▶ _YOUR ASSIGNMENT_
Each line containing the string "tbsp" should be copied out of the entries.

++++ MATERIAL SHOWN

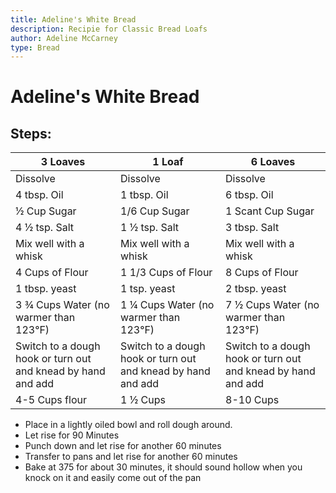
 ```yaml
---
title: Adeline's White Bread
description: Recipie for Classic Bread Loafs
author: Adeline McCarney
type: Bread
---
```


# Adeline's White Bread

## Steps:

| 3 Loaves | 1 Loaf | 6 Loaves |
| -------- | ------ | -------- |
|Dissolve | Dissolve | Dissolve |
|4 tbsp. Oil | 1 tbsp. Oil | 6 tbsp. Oil |
|½ Cup Sugar | 1/6 Cup Sugar | 1 Scant Cup Sugar |
|4 ½ tsp. Salt | 1 ½ tsp. Salt | 3 tbsp. Salt |
|Mix well with a whisk| Mix well with a whisk | Mix well with a whisk |
|4 Cups of Flour | 1 1/3 Cups of Flour | 8 Cups of Flour |
|1 tbsp. yeast | 1 tsp. yeast | 2 tbsp. yeast |
|3 ¾ Cups Water (no warmer than 123°F) | 1 ¼ Cups Water (no warmer than 123°F) | 7 ½ Cups Water (no warmer than 123°F)|
| Switch to a dough hook or turn out and knead by hand and add |  Switch to a dough hook or turn out and knead by hand and add | Switch to a dough hook or turn out and knead by hand and add |
|4-5 Cups flour | 1 ½ Cups | 8-10 Cups |

* Place in a lightly oiled bowl and roll dough around.
* Let rise for 90 Minutes
* Punch down and let rise for another 60 minutes
* Transfer to pans and let rise for another 60 minutes
* Bake at 375 for about 30 minutes, it should sound hollow when you knock on it and easily come out of the pan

++++++++

▶ _ANSWER FOR THIS EXERCISE_
|4 tbsp. Oil | 1 tbsp. Oil | 6 tbsp. Oil |
|4 ½ tsp. Salt | 1 ½ tsp. Salt | 3 tbsp. Salt |
|1 tbsp. yeast | 1 tsp. yeast | 2 tbsp. yeast |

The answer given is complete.